Take every line from the data that has the word "such" in it.
___
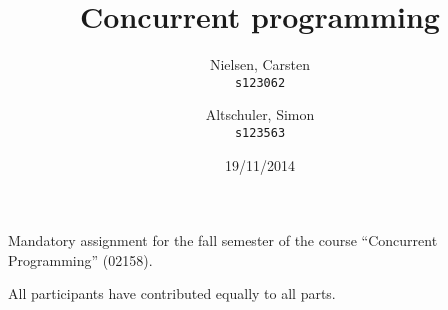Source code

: \documentclass{article}
\title{Concurrent programming}
\author{
  Nielsen, Carsten\\
  \texttt{s123062}
  \and
  Altschuler, Simon\\
  \texttt{s123563}
}
\date{19/11/2014}
\begin{document}
\maketitle

\begin{center}
  Mandatory assignment for the fall semester of the course ``Concurrent Programming'' (02158).

  All participants have contributed equally to all parts.
\end{center}
\newpage

\tableofcontents
\newpage









\newpage

\end{document}
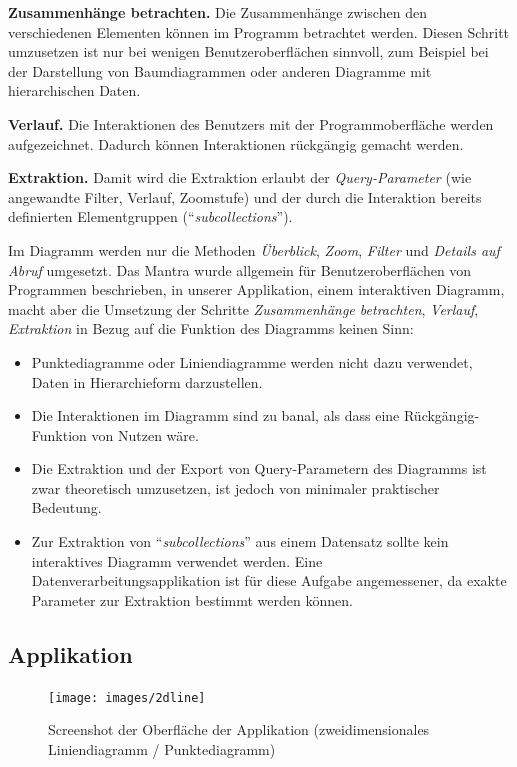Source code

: \textbf{Zusammenhänge betrachten.} Die Zusammenhänge zwischen den verschiedenen Elementen können im Programm betrachtet werden. Diesen Schritt umzusetzen ist nur bei wenigen Benutzeroberflächen sinnvoll, zum Beispiel bei der Darstellung von Baumdiagrammen oder anderen Diagramme mit hierarchischen Daten.

\textbf{Verlauf.} Die Interaktionen des Benutzers mit der Programmoberfläche werden aufgezeichnet. Dadurch können Interaktionen rückgängig gemacht werden.

\textbf{Extraktion.} Damit wird die Extraktion erlaubt der \textit{Query-Parameter} (wie angewandte Filter, Verlauf, Zoomstufe) und der durch die Interaktion bereits definierten Elementgruppen ("`\textit{subcollections}"').

Im Diagramm werden nur die Methoden \textit{Überblick}, \textit{Zoom}, \textit{Filter} und \textit{Details auf Abruf} umgesetzt. Das Mantra wurde allgemein für Benutzeroberflächen von Programmen beschrieben, in unserer Applikation, einem interaktiven Diagramm, macht aber die Umsetzung der Schritte \textit{Zusammenhänge betrachten}, \textit{Verlauf}, \textit{Extraktion} in Bezug auf die Funktion des Diagramms keinen Sinn:

\begin{itemize}
	\item Punktediagramme oder Liniendiagramme werden nicht dazu verwendet, Daten in Hierarchieform darzustellen.
	\item Die Interaktionen im Diagramm sind zu banal, als dass eine Rückgängig-Funktion von Nutzen wäre.
	\item Die Extraktion und der Export von Query-Parametern des Diagramms ist zwar theoretisch umzusetzen, ist jedoch von minimaler praktischer Bedeutung.
	\item Zur Extraktion von "`\textit{subcollections}"' aus einem Datensatz sollte kein interaktives Diagramm verwendet werden. Eine Datenverarbeitungsapplikation ist für diese Aufgabe angemessener, da exakte Parameter zur Extraktion bestimmt werden können.
\end{itemize}

\newpage

\subsection{Applikation}

\begin{figure}[!htbp]
	\centering
	\texttt{[image: images/2dline]}
	\caption{Screenshot der Oberfläche der Applikation (zweidimensionales Liniendiagramm / Punktediagramm)}
	\label{fig:screenshot}
\end{figure}

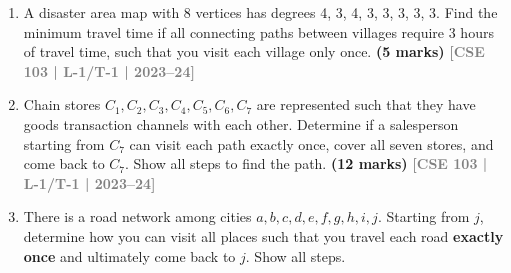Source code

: \documentclass[12pt,a3paper]{article}
\newcommand{\yr}[1]{\hfill\textcolor{gray}{\small\textbf{[#1]}}}
\newcommand{\mk}[1]{\textcolor{orange!70!black}{\small\textbf{(#1 marks)}}}
\begin{document}
\begin{enumerate}

\item A disaster area map with 8 vertices has degrees 4, 3, 4, 3, 3, 3, 3, 3. Find the minimum travel time if all connecting paths between villages require 3 hours of travel time, such that you visit each village only once.
\mk{5} \yr{CSE 103 | L-1/T-1 | 2023--24}

\item Chain stores $C_1, C_2, C_3, C_4, C_5, C_6, C_7$ are represented such that they have goods transaction channels with each other. Determine if a salesperson starting from $C_7$ can visit each path exactly once, cover all seven stores, and come back to $C_7$. Show all steps to find the path.
\mk{12} \yr{CSE 103 | L-1/T-1 | 2023--24}

\item There is a road network among cities $a, b, c, d, e, f, g, h, i, j$. Starting from $j$, determine how you can visit all places such that you travel each road \textbf{exactly once} and ultimately come back to $j$. Show all steps.
\begin{center}
\end{center}
\end{enumerate}
\end{document}
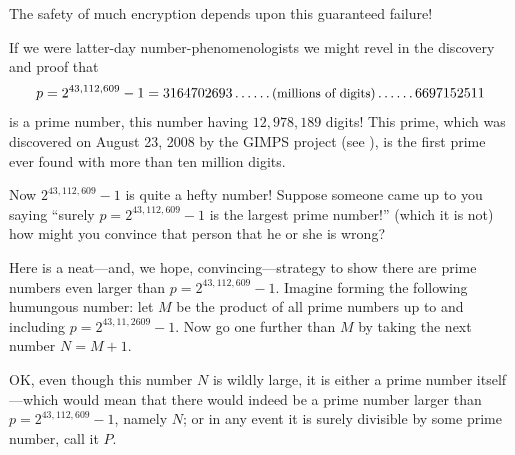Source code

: \documentclass[openany]{book}
\theoremstyle{plain}
\theoremstyle{definition}
\begin{document}




The safety of much
encryption depends upon this guaranteed failure! 

If we were latter-day number-phenomenologists we might revel in the
discovery and proof that
$$
  p=2^{43,112,609}-1 = 3164702693\ldots\ldots\text{\small (millions of digits)}\ldots\ldots6697152511
$$ 
is a prime number, this number having $12,\!978,\!189$ digits!  This
prime, which was discovered on August 23, 2008 by the GIMPS project
(see ), 
is the first prime ever found with more than ten million digits.

Now $2^{43,112,609}-1$ is quite a hefty number! Suppose someone came
up to you saying ``surely $p = 2^{43,112,609}-1$ is the largest prime
number!'' (which it is not) how might you convince that person that
he or she is wrong?


Here is a neat---and, we hope, convincing---strategy to show there are
prime numbers even larger than $p = 2^{43,112,609} - 1$. Imagine
forming the following humungous number: let $M$ be the product of all
prime numbers up to and including $p = 2^{43,11,2609} - 1$.  Now go
one further than $M$ by taking the next number $N=M+1$.
 

OK, even though this number $N$ is wildly large, it is either a prime
number itself---which would mean that there would indeed be a prime
number larger than $p=2^{43,112,609} - 1$, namely $N$; or in any event it is
surely divisible by some prime number, call it $P$.
\end{document}
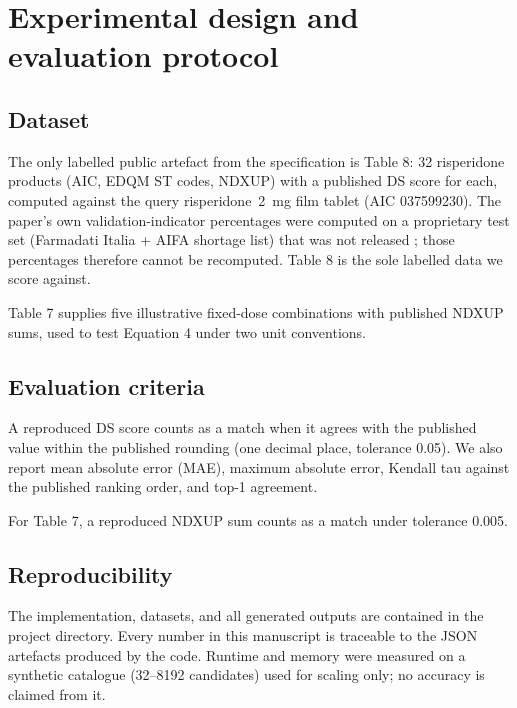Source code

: \documentclass[12pt]{article}
\begin{document}
\section{Experimental design and evaluation protocol}
\label{sec:experiment}

\subsection{Dataset}
\label{sec:data}

The only labelled public artefact from the specification is Table 8: 32 risperidone products (AIC, EDQM ST codes, NDXUP) with a published DS score for each, computed against the query risperidone~2~mg film tablet (AIC 037599230). The paper's own validation-indicator percentages were computed on a proprietary test set (Farmadati Italia + AIFA shortage list) that was not released \citep{caviglioli2025medicine}; those percentages therefore cannot be recomputed. Table 8 is the sole labelled data we score against.

Table 7 supplies five illustrative fixed-dose combinations with published NDXUP sums, used to test Equation 4 under two unit conventions.

\subsection{Evaluation criteria}
\label{sec:criteria}

A reproduced DS score counts as a match when it agrees with the published value within the published rounding (one decimal place, tolerance 0.05). We also report mean absolute error (MAE), maximum absolute error, Kendall tau against the published ranking order, and top-1 agreement.

For Table 7, a reproduced NDXUP sum counts as a match under tolerance 0.005.

\subsection{Reproducibility}
\label{sec:repro}

The implementation, datasets, and all generated outputs are contained in the project directory. Every number in this manuscript is traceable to the JSON artefacts produced by the code. Runtime and memory were measured on a synthetic catalogue (32--8192 candidates) used for scaling only; no accuracy is claimed from it.

\end{document}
___
=== WRITTEN RESPONSE ===
\item A disaster area map with 8 vertices has degrees 4, 3, 4, 3, 3, 3, 3, 3. Find the minimum travel time if all connecting paths between villages require 3 hours of travel time, such that you visit each village only once.
\item Chain stores $C_1, C_2, C_3, C_4, C_5, C_6, C_7$ are represented such that they have goods transaction channels with each other. Determine if a salesperson starting from $C_7$ can visit each path exactly once, cover all seven stores, and come back to $C_7$. Show all steps to find the path.
\item There is a road network among cities $a, b, c, d, e, f, g, h, i, j$. Starting from $j$, determine how you can visit all places such that you travel each road \textbf{exactly once} and ultimately come back to $j$. Show all steps.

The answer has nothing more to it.